▶ What to produce:
Each of the lines below must be restated exactly.
[Recorded data Boundary: Start]
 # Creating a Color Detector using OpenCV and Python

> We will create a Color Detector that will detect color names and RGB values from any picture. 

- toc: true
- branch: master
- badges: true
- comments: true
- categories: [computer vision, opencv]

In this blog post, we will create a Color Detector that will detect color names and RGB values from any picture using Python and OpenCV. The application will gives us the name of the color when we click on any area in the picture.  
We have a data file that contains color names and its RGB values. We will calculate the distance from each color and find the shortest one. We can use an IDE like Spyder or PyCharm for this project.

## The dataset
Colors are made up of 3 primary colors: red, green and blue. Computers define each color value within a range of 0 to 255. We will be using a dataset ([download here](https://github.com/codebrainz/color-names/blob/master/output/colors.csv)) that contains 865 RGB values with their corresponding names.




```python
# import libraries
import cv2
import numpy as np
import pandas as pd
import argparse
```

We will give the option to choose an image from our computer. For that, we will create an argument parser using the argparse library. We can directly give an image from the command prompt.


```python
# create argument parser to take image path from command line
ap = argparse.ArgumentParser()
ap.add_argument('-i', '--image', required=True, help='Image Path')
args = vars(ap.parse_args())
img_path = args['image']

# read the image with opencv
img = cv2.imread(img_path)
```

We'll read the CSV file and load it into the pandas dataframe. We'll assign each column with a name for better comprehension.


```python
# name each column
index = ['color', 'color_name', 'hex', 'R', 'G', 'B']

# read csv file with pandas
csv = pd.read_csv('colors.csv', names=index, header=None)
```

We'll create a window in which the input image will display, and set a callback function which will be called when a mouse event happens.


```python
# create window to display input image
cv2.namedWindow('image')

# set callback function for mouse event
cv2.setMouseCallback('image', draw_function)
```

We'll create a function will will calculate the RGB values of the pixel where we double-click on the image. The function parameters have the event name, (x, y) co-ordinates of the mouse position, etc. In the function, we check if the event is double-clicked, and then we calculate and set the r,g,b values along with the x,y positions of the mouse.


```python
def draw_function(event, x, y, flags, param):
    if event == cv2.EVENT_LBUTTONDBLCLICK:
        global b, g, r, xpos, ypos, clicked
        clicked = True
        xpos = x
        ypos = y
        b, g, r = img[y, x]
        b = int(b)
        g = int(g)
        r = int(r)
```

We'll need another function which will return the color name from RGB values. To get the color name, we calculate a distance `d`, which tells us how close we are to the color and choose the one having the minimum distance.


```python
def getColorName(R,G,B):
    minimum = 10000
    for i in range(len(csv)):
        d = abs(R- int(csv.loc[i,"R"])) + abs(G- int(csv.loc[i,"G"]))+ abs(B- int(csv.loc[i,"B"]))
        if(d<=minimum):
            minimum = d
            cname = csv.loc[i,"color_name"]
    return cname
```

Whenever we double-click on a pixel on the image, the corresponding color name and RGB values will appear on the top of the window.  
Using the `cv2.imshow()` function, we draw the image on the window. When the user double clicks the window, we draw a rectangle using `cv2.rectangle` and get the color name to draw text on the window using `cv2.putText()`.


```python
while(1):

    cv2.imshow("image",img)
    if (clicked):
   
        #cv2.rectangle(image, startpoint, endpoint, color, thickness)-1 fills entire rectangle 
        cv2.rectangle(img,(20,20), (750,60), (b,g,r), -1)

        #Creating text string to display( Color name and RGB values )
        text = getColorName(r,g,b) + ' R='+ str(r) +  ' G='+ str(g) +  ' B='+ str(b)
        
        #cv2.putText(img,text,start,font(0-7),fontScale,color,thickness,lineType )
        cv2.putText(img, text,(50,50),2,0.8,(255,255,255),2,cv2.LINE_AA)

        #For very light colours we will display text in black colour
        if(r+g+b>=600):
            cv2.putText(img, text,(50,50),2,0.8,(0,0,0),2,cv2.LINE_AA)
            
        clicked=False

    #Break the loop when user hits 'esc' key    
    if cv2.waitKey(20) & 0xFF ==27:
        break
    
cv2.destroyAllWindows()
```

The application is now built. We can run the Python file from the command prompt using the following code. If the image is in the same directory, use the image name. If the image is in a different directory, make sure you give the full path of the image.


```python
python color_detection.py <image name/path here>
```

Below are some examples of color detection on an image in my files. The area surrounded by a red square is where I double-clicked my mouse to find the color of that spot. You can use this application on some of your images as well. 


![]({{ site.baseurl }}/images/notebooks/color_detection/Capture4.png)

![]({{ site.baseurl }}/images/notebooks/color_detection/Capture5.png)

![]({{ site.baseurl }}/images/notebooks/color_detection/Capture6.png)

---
[Recorded data Boundary: End]
▶ Response box:
 # Creating a Color Detector using OpenCV and Python

> We will create a Color Detector that will detect color names and RGB values from any picture. 

- toc: true
- branch: master
- badges: true
- comments: true
- categories: [computer vision, opencv]

In this blog post, we will create a Color Detector that will detect color names and RGB values from any picture using Python and OpenCV. The application will gives us the name of the color when we click on any area in the picture.  
We have a data file that contains color names and its RGB values. We will calculate the distance from each color and find the shortest one. We can use an IDE like Spyder or PyCharm for this project.

## The dataset
Colors are made up of 3 primary colors: red, green and blue. Computers define each color value within a range of 0 to 255. We will be using a dataset ([download here](https://github.com/codebrainz/color-names/blob/master/output/colors.csv)) that contains 865 RGB values with their corresponding names.




```python
# import libraries
import cv2
import numpy as np
import pandas as pd
import argparse
```

We will give the option to choose an image from our computer. For that, we will create an argument parser using the argparse library. We can directly give an image from the command prompt.


```python
# create argument parser to take image path from command line
ap = argparse.ArgumentParser()
ap.add_argument('-i', '--image', required=True, help='Image Path')
args = vars(ap.parse_args())
img_path = args['image']

# read the image with opencv
img = cv2.imread(img_path)
```

We'll read the CSV file and load it into the pandas dataframe. We'll assign each column with a name for better comprehension.


```python
# name each column
index = ['color', 'color_name', 'hex', 'R', 'G', 'B']

# read csv file with pandas
csv = pd.read_csv('colors.csv', names=index, header=None)
```

We'll create a window in which the input image will display, and set a callback function which will be called when a mouse event happens.


```python
# create window to display input image
cv2.namedWindow('image')

# set callback function for mouse event
cv2.setMouseCallback('image', draw_function)
```

We'll create a function will will calculate the RGB values of the pixel where we double-click on the image. The function parameters have the event name, (x, y) co-ordinates of the mouse position, etc. In the function, we check if the event is double-clicked, and then we calculate and set the r,g,b values along with the x,y positions of the mouse.


```python
def draw_function(event, x, y, flags, param):
    if event == cv2.EVENT_LBUTTONDBLCLICK:
        global b, g, r, xpos, ypos, clicked
        clicked = True
        xpos = x
        ypos = y
        b, g, r = img[y, x]
        b = int(b)
        g = int(g)
        r = int(r)
```

We'll need another function which will return the color name from RGB values. To get the color name, we calculate a distance `d`, which tells us how close we are to the color and choose the one having the minimum distance.


```python
def getColorName(R,G,B):
    minimum = 10000
    for i in range(len(csv)):
        d = abs(R- int(csv.loc[i,"R"])) + abs(G- int(csv.loc[i,"G"]))+ abs(B- int(csv.loc[i,"B"]))
        if(d<=minimum):
            minimum = d
            cname = csv.loc[i,"color_name"]
    return cname
```

Whenever we double-click on a pixel on the image, the corresponding color name and RGB values will appear on the top of the window.  
Using the `cv2.imshow()` function, we draw the image on the window. When the user double clicks the window, we draw a rectangle using `cv2.rectangle` and get the color name to draw text on the window using `cv2.putText()`.


```python
while(1):

    cv2.imshow("image",img)
    if (clicked):
   
        #cv2.rectangle(image, startpoint, endpoint, color, thickness)-1 fills entire rectangle 
        cv2.rectangle(img,(20,20), (750,60), (b,g,r), -1)

        #Creating text string to display( Color name and RGB values )
        text = getColorName(r,g,b) + ' R='+ str(r) +  ' G='+ str(g) +  ' B='+ str(b)
        
        #cv2.putText(img,text,start,font(0-7),fontScale,color,thickness,lineType )
        cv2.putText(img, text,(50,50),2,0.8,(255,255,255),2,cv2.LINE_AA)

        #For very light colours we will display text in black colour
        if(r+g+b>=600):
            cv2.putText(img, text,(50,50),2,0.8,(0,0,0),2,cv2.LINE_AA)
            
        clicked=False

    #Break the loop when user hits 'esc' key    
    if cv2.waitKey(20) & 0xFF ==27:
        break
    
cv2.destroyAllWindows()
```

The application is now built. We can run the Python file from the command prompt using the following code. If the image is in the same directory, use the image name. If the image is in a different directory, make sure you give the full path of the image.


```python
python color_detection.py <image name/path here>
```

Below are some examples of color detection on an image in my files. The area surrounded by a red square is where I double-clicked my mouse to find the color of that spot. You can use this application on some of your images as well. 


![]({{ site.baseurl }}/images/notebooks/color_detection/Capture4.png)

![]({{ site.baseurl }}/images/notebooks/color_detection/Capture5.png)

![]({{ site.baseurl }}/images/notebooks/color_detection/Capture6.png)

---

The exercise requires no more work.